Jim K
Jim K

Reputation: 13790

Return unpacked arguments

Is it possible to return unpacked arguments? What I am picturing is to return msg, *msg_args which would return a tuple such as (msg, msg_args[0], msg_args[1], msg_args[2]). This would allow me to send it to another function for string interpolation.

def add_to_message(msg, *msg_args):
    msg += "  I am %s."
    msg_args = list(msg_args)
    msg_args.append("fine")
    return(msg, *msg_args)

def display_localized_message(msg, *msg_args):
    """Translate message, then interpolate and print it."""
    print(msg % msg_args)

display_localized_message(
    *add_to_message("Hi %s.  How are %s?", "Peter", "you"))

Desired results: print Hi Peter. How are you? I am fine.

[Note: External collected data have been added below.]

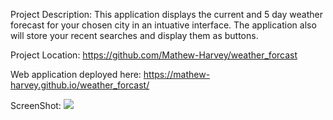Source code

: Project Description: This application displays the current and 5 day weather forecast for your chosen city in an intuative interface. The application also will store your recent searches and display them as buttons.

Project Location: https://github.com/Mathew-Harvey/weather_forcast

Web application deployed here: https://mathew-harvey.github.io/weather_forcast/

ScreenShot: <img src="./myimage.jpg">
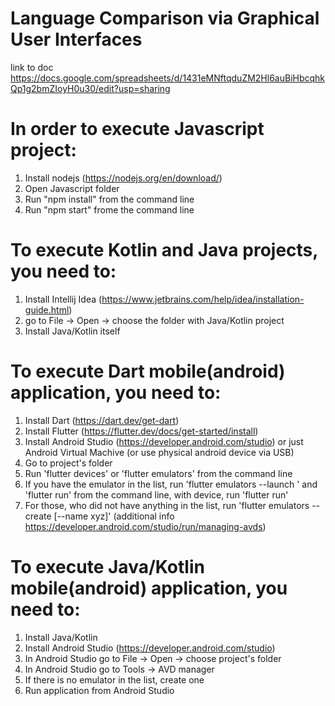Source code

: # Language Comparison via Graphical User Interfaces
link to doc https://docs.google.com/spreadsheets/d/1431eMNftqduZM2Hl6auBiHbcqhkQp1g2bmZIoyH0u30/edit?usp=sharing

# In order to execute Javascript project:
1) Install nodejs (https://nodejs.org/en/download/)
2) Open Javascript folder
3) Run "npm install" from the command line
4) Run "npm start" frome the command line

# To execute Kotlin and Java projects, you need to:
1) Install Intellij Idea (https://www.jetbrains.com/help/idea/installation-guide.html)
2) go to File -> Open -> choose the folder with Java/Kotlin project
3) Install Java/Kotlin itself 

# To execute Dart mobile(android) application, you need to:
1) Install Dart (https://dart.dev/get-dart)
2) Install Flutter (https://flutter.dev/docs/get-started/install)
3) Install Android Studio (https://developer.android.com/studio) or just Android Virtual Machive (or use physical android device via USB)
4) Go to project's folder
5) Run 'flutter devices' or 'flutter emulators' from the command line 
6) If you have the emulator in the list, run 'flutter emulators --launch <emulator id>' and 'flutter run' from the command line, with device, run 'flutter run'
7) For those, who did not have anything in the list, run 'flutter emulators --create [--name xyz]' (additional info https://developer.android.com/studio/run/managing-avds)

# To execute Java/Kotlin mobile(android) application, you need to:
1) Install Java/Kotlin
2) Install Android Studio (https://developer.android.com/studio)
3) In Android Studio go to File -> Open -> choose project's folder
4) In Android Studio go to Tools -> AVD manager
5) If there is no emulator in the list, create one 
6) Run application from Android Studio
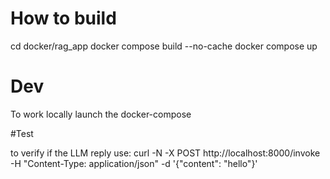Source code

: # How to build
cd docker/rag_app
docker compose build --no-cache
docker compose up

# Dev 
To work locally launch the docker-compose

#Test

to verify if the LLM reply use:
curl -N -X POST http://localhost:8000/invoke   -H "Content-Type: application/json"   -d '{"content": "hello"}' 
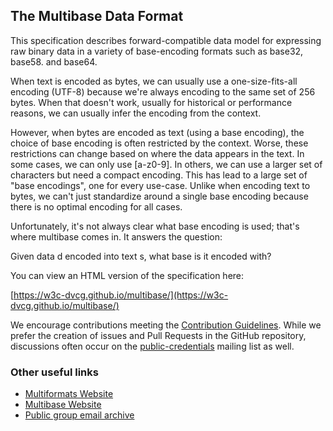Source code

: ## The Multibase Data Format

This specification describes forward-compatible data model for expressing
raw binary data in a variety of base-encoding formats such as base32,
base58. and base64.

When text is encoded as bytes, we can usually use a one-size-fits-all
encoding (UTF-8) because we're always encoding to the same set of 256 bytes.
When that doesn't work, usually for historical or performance reasons, we
can usually infer the encoding from the context.

However, when bytes are encoded as text (using a base encoding), the
choice of base encoding is often restricted by the context. Worse, these
restrictions can change based on where the data appears in the text. In
some cases, we can only use [a-z0-9]. In others, we can use a larger set
of characters but need a compact encoding. This has lead to a large set
of "base encodings", one for every use-case. Unlike when encoding text to
bytes, we can't just standardize around a single base encoding because
there is no optimal encoding for all cases.

Unfortunately, it's not always clear what base encoding is used; that's
where multibase comes in. It answers the question:

Given data d encoded into text s, what base is it encoded with?

You can view an HTML version of the specification here:

[https://w3c-dvcg.github.io/multibase/](https://w3c-dvcg.github.io/multibase/)

We encourage contributions meeting the [Contribution
Guidelines](CONTRIBUTING.md).  While we prefer the creation of issues
and Pull Requests in the GitHub repository, discussions often occur
on the
[public-credentials](http://lists.w3.org/Archives/Public/public-credentials/)
mailing list as well.

### Other useful links
* [Multiformats Website](https://multiformats.io/)
* [Multibase Website](https://multiformats.io/multibase/)
* [Public group email archive](https://lists.w3.org/Archives/Public/public-credentials/)
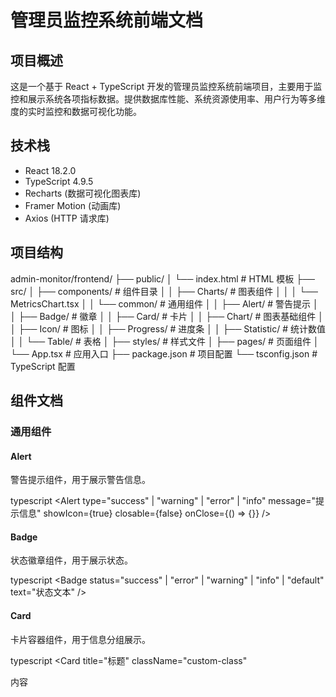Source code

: # 管理员监控系统前端文档

## 项目概述

这是一个基于 React + TypeScript 开发的管理员监控系统前端项目，主要用于监控和展示系统各项指标数据。提供数据库性能、系统资源使用率、用户行为等多维度的实时监控和数据可视化功能。

## 技术栈

- React 18.2.0
- TypeScript 4.9.5
- Recharts (数据可视化图表库)
- Framer Motion (动画库)
- Axios (HTTP 请求库)

## 项目结构

admin-monitor/frontend/
├── public/
│ └── index.html # HTML 模板
├── src/
│ ├── components/ # 组件目录
│ │ ├── Charts/ # 图表组件
│ │ │ └── MetricsChart.tsx
│ │ └── common/ # 通用组件
│ │ ├── Alert/ # 警告提示
│ │ ├── Badge/ # 徽章
│ │ ├── Card/ # 卡片
│ │ ├── Chart/ # 图表基础组件
│ │ ├── Icon/ # 图标
│ │ ├── Progress/ # 进度条
│ │ ├── Statistic/ # 统计数值
│ │ └── Table/ # 表格
│ ├── styles/ # 样式文件
│ ├── pages/ # 页面组件
│ └── App.tsx # 应用入口
├── package.json # 项目配置
└── tsconfig.json # TypeScript 配置


## 组件文档

### 通用组件

#### Alert
警告提示组件，用于展示警告信息。

typescript
<Alert
type="success" | "warning" | "error" | "info"
message="提示信息"
showIcon={true}
closable={false}
onClose={() => {}}
/>



#### Badge
状态徽章组件，用于展示状态。


typescript
<Badge
status="success" | "error" | "warning" | "info" | "default"
text="状态文本"
/>



#### Card
卡片容器组件，用于信息分组展示。

typescript
<Card
title="标题"
className="custom-class"
>
内容
</Card>
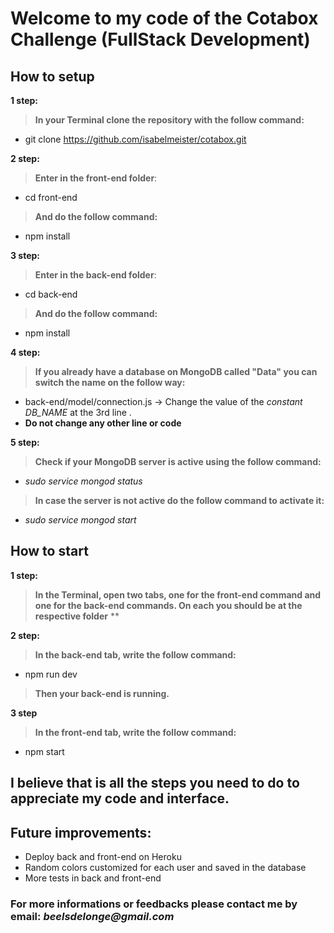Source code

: # Welcome to my code of the Cotabox Challenge (FullStack Development)

## How to setup

**1 step:**
> **In your Terminal clone the repository with the follow command:**
 * git clone https://github.com/isabelmeister/cotabox.git
  
**2 step:**
> **Enter in the front-end folder**:
  * cd front-end
  > **And do the follow command:**
  * npm install
    
**3 step:**
> **Enter in the back-end folder**:
  * cd back-end
  > **And do the follow command:**
  * npm install
  
**4 step:**
> **If you already have a database on MongoDB called "Data" you can switch the name on the follow way:**
  * back-end/model/connection.js -> Change the value of the _constant DB_NAME_ at the 3rd line .
  * **Do not change any other line or code**

**5 step:**
> **Check if your MongoDB server is active using the follow command:**
* _sudo service mongod status_
> **In case the server is not active do the follow command to activate it:**
* _sudo service mongod start_

## How to start

**1 step:**
> **In the Terminal, open two tabs, one for the front-end command and one for the back-end commands.
On each you should be at the respective folder**
  > **
  
**2 step:**
> **In the back-end tab, write the follow command:**
* npm run dev
> **Then your back-end is running.**
  
**3 step**
> **In the front-end tab, write the follow command:**
* npm start
  
## I believe that is all the steps you need to do to appreciate my code and interface.

## Future improvements:
- Deploy back and front-end on Heroku
- Random colors customized for each user and saved in the database
- More tests in back and front-end

### For more **informations** or **feedbacks** please **contact me by email: _beelsdelonge@gmail.com_**
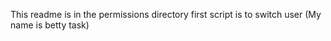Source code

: This readme is in the permissions directory 
first script is to switch user (My name is betty task)
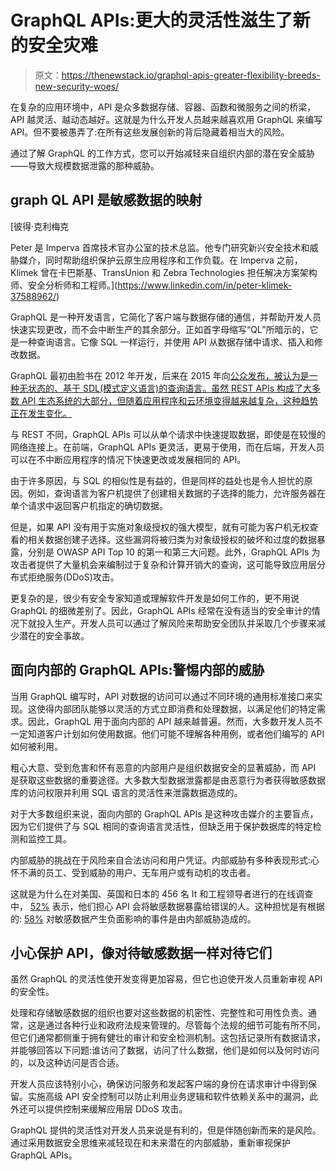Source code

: # GraphQL APIs:更大的灵活性滋生了新的安全灾难

> 原文：<https://thenewstack.io/graphql-apis-greater-flexibility-breeds-new-security-woes/>

在复杂的应用环境中，API 是众多数据存储、容器、函数和微服务之间的桥梁，API 越灵活、越动态越好。这就是为什么开发人员越来越喜欢用 GraphQL 来编写 API。但不要被愚弄了:在所有这些发展创新的背后隐藏着相当大的风险。

通过了解 GraphQL 的工作方式，您可以开始减轻来自组织内部的潜在安全威胁——导致大规模数据泄露的那种威胁。

## **graph QL API 是敏感数据的映射**

 [彼得·克利梅克

Peter 是 Imperva 首席技术官办公室的技术总监。他专门研究新兴安全技术和威胁媒介，同时帮助组织保护云原生应用程序和工作负载。在 Imperva 之前，Klimek 曾在卡巴斯基、TransUnion 和 Zebra Technologies 担任解决方案架构师、安全分析师和工程师。](https://www.linkedin.com/in/peter-klimek-37588962/) 

GraphQL 是一种开发语言，它简化了客户端与数据存储的通信，并帮助开发人员快速实现更改，而不会中断生产的其余部分。正如首字母缩写“QL”所暗示的，它是一种查询语言。它像 SQL 一样运行，并使用 API 从数据存储中请求、插入和修改数据。

GraphQL 最初由脸书在 2012 年开发，后来在 2015 年向[公众发布，被认为是一种无状态的、基于 SDL(模式定义语言)的查询语言。虽然 REST APIs 构成了大多数 API 生态系统的大部分，但随着应用程序和云环境变得越来越复杂，这种趋势正在发生变化。](https://graphql.org/foundation/)

与 REST 不同，GraphQL APIs 可以从单个请求中快速提取数据，即使是在较慢的网络连接上。在前端，GraphQL APIs 更灵活，更易于使用，而在后端，开发人员可以在不中断应用程序的情况下快速更改或发展相同的 API。

由于许多原因，与 SQL 的相似性是有益的，但是同样的益处也是令人担忧的原因。例如，查询语言为客户机提供了创建相关数据的子选择的能力，允许服务器在单个请求中返回客户机指定的确切数据。

但是，如果 API 没有用于实施对象级授权的强大模型，就有可能为客户机无权查看的相关数据创建子选择。这些漏洞将被归类为对象级授权的破坏和过度的数据暴露，分别是 OWASP API Top 10 的第一和第三大问题。此外，GraphQL APIs 为攻击者提供了大量机会来编制过于复杂和计算开销大的查询，这可能导致应用层分布式拒绝服务(DDoS)攻击。

更复杂的是，很少有安全专家知道或理解软件开发是如何工作的，更不用说 GraphQL 的细微差别了。因此，GraphQL APIs 经常在没有适当的安全审计的情况下就投入生产。开发人员可以通过了解风险来帮助安全团队并采取几个步骤来减少潜在的安全事故。

## **面向内部的 GraphQL APIs:警惕**内部的威胁

当用 GraphQL 编写时，API 对数据的访问可以通过不同环境的通用标准接口来实现。这使得内部团队能够以灵活的方式立即消费和处理数据，以满足他们的特定需求。因此，GraphQL 用于面向内部的 API 越来越普遍。然而，大多数开发人员不一定知道客户计划如何使用数据。他们可能不理解各种用例，或者他们编写的 API 如何被利用。

粗心大意、受到危害和怀有恶意的内部用户是组织数据安全的显著威胁，而 API 是获取这些数据的重要途径。大多数大型数据泄露都是由恶意行为者获得敏感数据库的访问权限并利用 SQL 语言的灵活性来泄露数据造成的。

对于大多数组织来说，面向内部的 GraphQL APIs 是这种攻击媒介的主要盲点，因为它们提供了与 SQL 相同的查询语言灵活性，但缺乏用于保护数据库的特定检测和监控工具。

内部威胁的挑战在于风险来自合法访问和用户凭证。内部威胁有多种表现形式:心怀不满的员工、受到威胁的用户、无车用户或有动机的攻击者。

这就是为什么在对美国、英国和日本的 456 名 It 和工程领导者进行的在线调查中， [52%](https://www.imperva.com/resources/resource-library/white-papers/improve-api-performance-with-a-sound-api-security-strategy/) 表示，他们担心 API 会将敏感数据暴露给错误的人。这种担忧是有根据的: [58%](https://www.imperva.com/resources/resource-library/white-papers/forrester-insider-threats-drive-data-protection-improvements-full-report/) 对敏感数据产生负面影响的事件是由内部威胁造成的。

## **小心保护 API，像对待敏感数据一样对待它们**

虽然 GraphQL 的灵活性使开发变得更加容易，但它也迫使开发人员重新审视 API 的安全性。

处理和存储敏感数据的组织也要对这些数据的机密性、完整性和可用性负责。通常，这是通过各种行业和政府法规来管理的。尽管每个法规的细节可能有所不同，但它们通常都侧重于拥有健壮的审计和安全检测机制。这包括记录所有数据请求，并能够回答以下问题:谁访问了数据，访问了什么数据，他们是如何以及何时访问的，以及这种访问是否合适。

开发人员应该特别小心，确保访问服务和发起客户端的身份在请求审计中得到保留。实施高级 API 安全控制可以防止利用业务逻辑和软件依赖关系中的漏洞，此外还可以提供控制来缓解应用层 DDoS 攻击。

GraphQL 提供的灵活性对开发人员来说是有利的，但是伴随创新而来的是风险。通过采用数据安全思维来减轻现在和未来潜在的内部威胁，重新审视保护 GraphQL APIs。

<svg xmlns:xlink="http://www.w3.org/1999/xlink" viewBox="0 0 68 31" version="1.1"><title>Group</title> <desc>Created with Sketch.</desc></svg>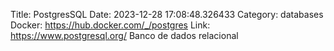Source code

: Title: PostgresSQL
Date: 2023-12-28 17:08:48.326433
Category: databases
Docker: https://hub.docker.com/_/postgres
Link: https://www.postgresql.org/
Banco de dados relacional

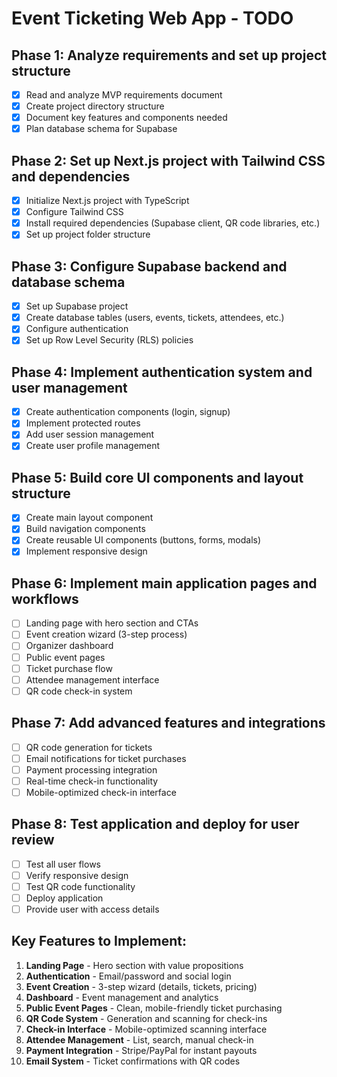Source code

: # Event Ticketing Web App - TODO

## Phase 1: Analyze requirements and set up project structure
- [x] Read and analyze MVP requirements document
- [x] Create project directory structure
- [x] Document key features and components needed
- [x] Plan database schema for Supabase

## Phase 2: Set up Next.js project with Tailwind CSS and dependencies
- [x] Initialize Next.js project with TypeScript
- [x] Configure Tailwind CSS
- [x] Install required dependencies (Supabase client, QR code libraries, etc.)
- [x] Set up project folder structure

## Phase 3: Configure Supabase backend and database schema
- [x] Set up Supabase project
- [x] Create database tables (users, events, tickets, attendees, etc.)
- [x] Configure authentication
- [x] Set up Row Level Security (RLS) policies

## Phase 4: Implement authentication system and user management
- [x] Create authentication components (login, signup)
- [x] Implement protected routes
- [x] Add user session management
- [x] Create user profile management

## Phase 5: Build core UI components and layout structure
- [x] Create main layout component
- [x] Build navigation components
- [x] Create reusable UI components (buttons, forms, modals)
- [x] Implement responsive design

## Phase 6: Implement main application pages and workflows
- [ ] Landing page with hero section and CTAs
- [ ] Event creation wizard (3-step process)
- [ ] Organizer dashboard
- [ ] Public event pages
- [ ] Ticket purchase flow
- [ ] Attendee management interface
- [ ] QR code check-in system

## Phase 7: Add advanced features and integrations
- [ ] QR code generation for tickets
- [ ] Email notifications for ticket purchases
- [ ] Payment processing integration
- [ ] Real-time check-in functionality
- [ ] Mobile-optimized check-in interface

## Phase 8: Test application and deploy for user review
- [ ] Test all user flows
- [ ] Verify responsive design
- [ ] Test QR code functionality
- [ ] Deploy application
- [ ] Provide user with access details

## Key Features to Implement:
1. **Landing Page** - Hero section with value propositions
2. **Authentication** - Email/password and social login
3. **Event Creation** - 3-step wizard (details, tickets, pricing)
4. **Dashboard** - Event management and analytics
5. **Public Event Pages** - Clean, mobile-friendly ticket purchasing
6. **QR Code System** - Generation and scanning for check-ins
7. **Check-in Interface** - Mobile-optimized scanning interface
8. **Attendee Management** - List, search, manual check-in
9. **Payment Integration** - Stripe/PayPal for instant payouts
10. **Email System** - Ticket confirmations with QR codes


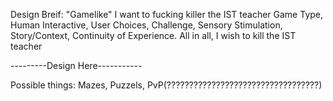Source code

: Design Breif:
"Gamelike" I want to fucking killer the IST teacher
Game Type, Human Interactive, User Choices, Challenge, Sensory Stimulation, Story/Context, Continuity of Experience.
All in all, I wish to kill the IST teacher



---------Design Here-----------

Possible things: Mazes, Puzzels, PvP(??????????????????????????????????)

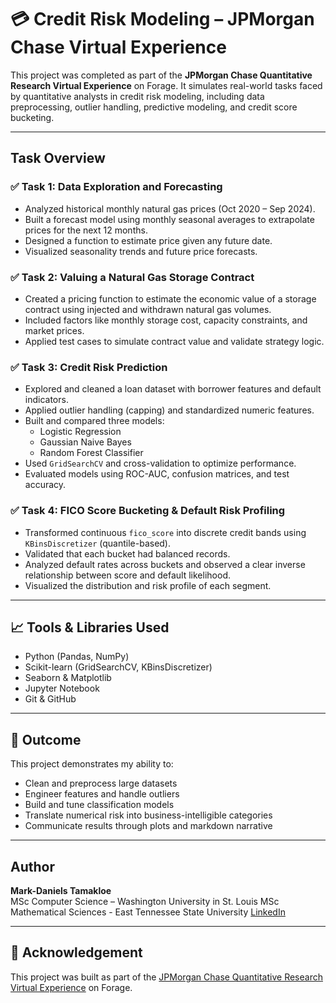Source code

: # 💳 Credit Risk Modeling – JPMorgan Chase Virtual Experience

This project was completed as part of the **JPMorgan Chase Quantitative Research Virtual Experience** on Forage. It simulates real-world tasks faced by quantitative analysts in credit risk modeling, including data preprocessing, outlier handling, predictive modeling, and credit score bucketing.

---

##  Task Overview

### ✅ Task 1: Data Exploration and Forecasting
- Analyzed historical monthly natural gas prices (Oct 2020 – Sep 2024).
- Built a forecast model using monthly seasonal averages to extrapolate prices for the next 12 months.
- Designed a function to estimate price given any future date.
- Visualized seasonality trends and future price forecasts.

### ✅ Task 2: Valuing a Natural Gas Storage Contract
- Created a pricing function to estimate the economic value of a storage contract using injected and withdrawn natural gas volumes.
- Included factors like monthly storage cost, capacity constraints, and market prices.
- Applied test cases to simulate contract value and validate strategy logic.

### ✅ Task 3: Credit Risk Prediction
- Explored and cleaned a loan dataset with borrower features and default indicators.
- Applied outlier handling (capping) and standardized numeric features.
- Built and compared three models:
  - Logistic Regression
  - Gaussian Naive Bayes
  - Random Forest Classifier
- Used `GridSearchCV` and cross-validation to optimize performance.
- Evaluated models using ROC-AUC, confusion matrices, and test accuracy.

### ✅ Task 4: FICO Score Bucketing & Default Risk Profiling
- Transformed continuous `fico_score` into discrete credit bands using `KBinsDiscretizer` (quantile-based).
- Validated that each bucket had balanced records.
- Analyzed default rates across buckets and observed a clear inverse relationship between score and default likelihood.
- Visualized the distribution and risk profile of each segment.



---

## 📈 Tools & Libraries Used
- Python (Pandas, NumPy)
- Scikit-learn (GridSearchCV, KBinsDiscretizer)
- Seaborn & Matplotlib
- Jupyter Notebook
- Git & GitHub

---

## 📌 Outcome
This project demonstrates my ability to:
- Clean and preprocess large datasets
- Engineer features and handle outliers
- Build and tune classification models
- Translate numerical risk into business-intelligible categories
- Communicate results through plots and markdown narrative

---

##  Author

**Mark-Daniels Tamakloe**  
MSc Computer Science – Washington University in St. Louis 
MSc Mathematical Sciences - East Tennessee State University
[LinkedIn](https://www.linkedin.com/in/mark-daniels-tamakloe-934785a9) 

---

## 🔗 Acknowledgement

This project was built as part of the [JPMorgan Chase Quantitative Research Virtual Experience](https://www.theforage.com/virtual-internships/prototype/jpmorgan-chase/quantitative-research) on Forage.



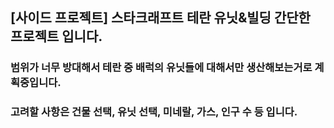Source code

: ## [사이드 프로젝트] 스타크래프트 테란 유닛&빌딩 간단한 프로젝트 입니다.

### 범위가 너무 방대해서 테란 중 배럭의 유닛들에 대해서만 생산해보는거로 계획중입니다.

### 고려할 사항은 건물 선택, 유닛 선택, 미네랄, 가스, 인구 수 등 입니다.
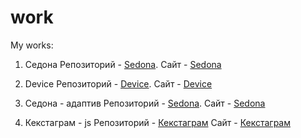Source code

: # work
My works:

1. Седона
      Репозиторий - [Sedona](https://github.com/estaticfear2/139086-sedona).
      Сайт - [Sedona](https://estaticfear2.github.io/139086-sedona/)
      
2. Device
      Репозиторий - [Device](https://github.com/estaticfear2/139086-device-1).
      Сайт - [Device](https://estaticfear2.github.io/139086-device-1/)
      
3. Седона - адаптив
      Репозиторий - [Sedona](https://github.com/estaticfear2/139086-sedona-1).
      Сайт - [Sedona](https://estaticfear2.github.io/139086-sedona-1/)
      
4. Кекстаграм - js
      Репозиторий - [Кекстаграм](https://github.com/estaticfear2/139086-kekstagram)
      Сайт - [Кекстаграм](https://estaticfear2.github.io/139086-kekstagram/)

Actual results: SyntaxError: can use starred expression only as assignment target. The line containing the error is return msg, *msg_args.

Upvotes: 3

Views: 1482

Answers (3)

Alex K
Alex K

Reputation: 8338

Simple. Just don't use the star and reference as a list.

def add_to_message(msg, *msg_args):
    msg += "  I am %s."
    msg_args.append("fine")
    return (msg,) + msg_args

The * is only used in the method definition to show that it will be a tuple of all of the rest of the arguments. Inside of the method, you reference that tuple without the star. It is just a tuple.

Upvotes: 0

ShadowRanger
ShadowRanger

Reputation: 155363

If you're not using Python 3.5+ with additional unpacking generalizations, you can't unpack as part of a return value. Just explicitly make the combined tuple through tuple concatenation:

return (msg,) + msg_args

Upvotes: 3

donkopotamus
donkopotamus

Reputation: 23176

In python versions prior to 3.5, simply construct a new tuple using it:

def add_to_message(msg, *msg_args):
    msg += "  I am %s."
    msg_args.append("fine")
    return (msg,) + msg_args

In python 3.5, your current syntax would be fine.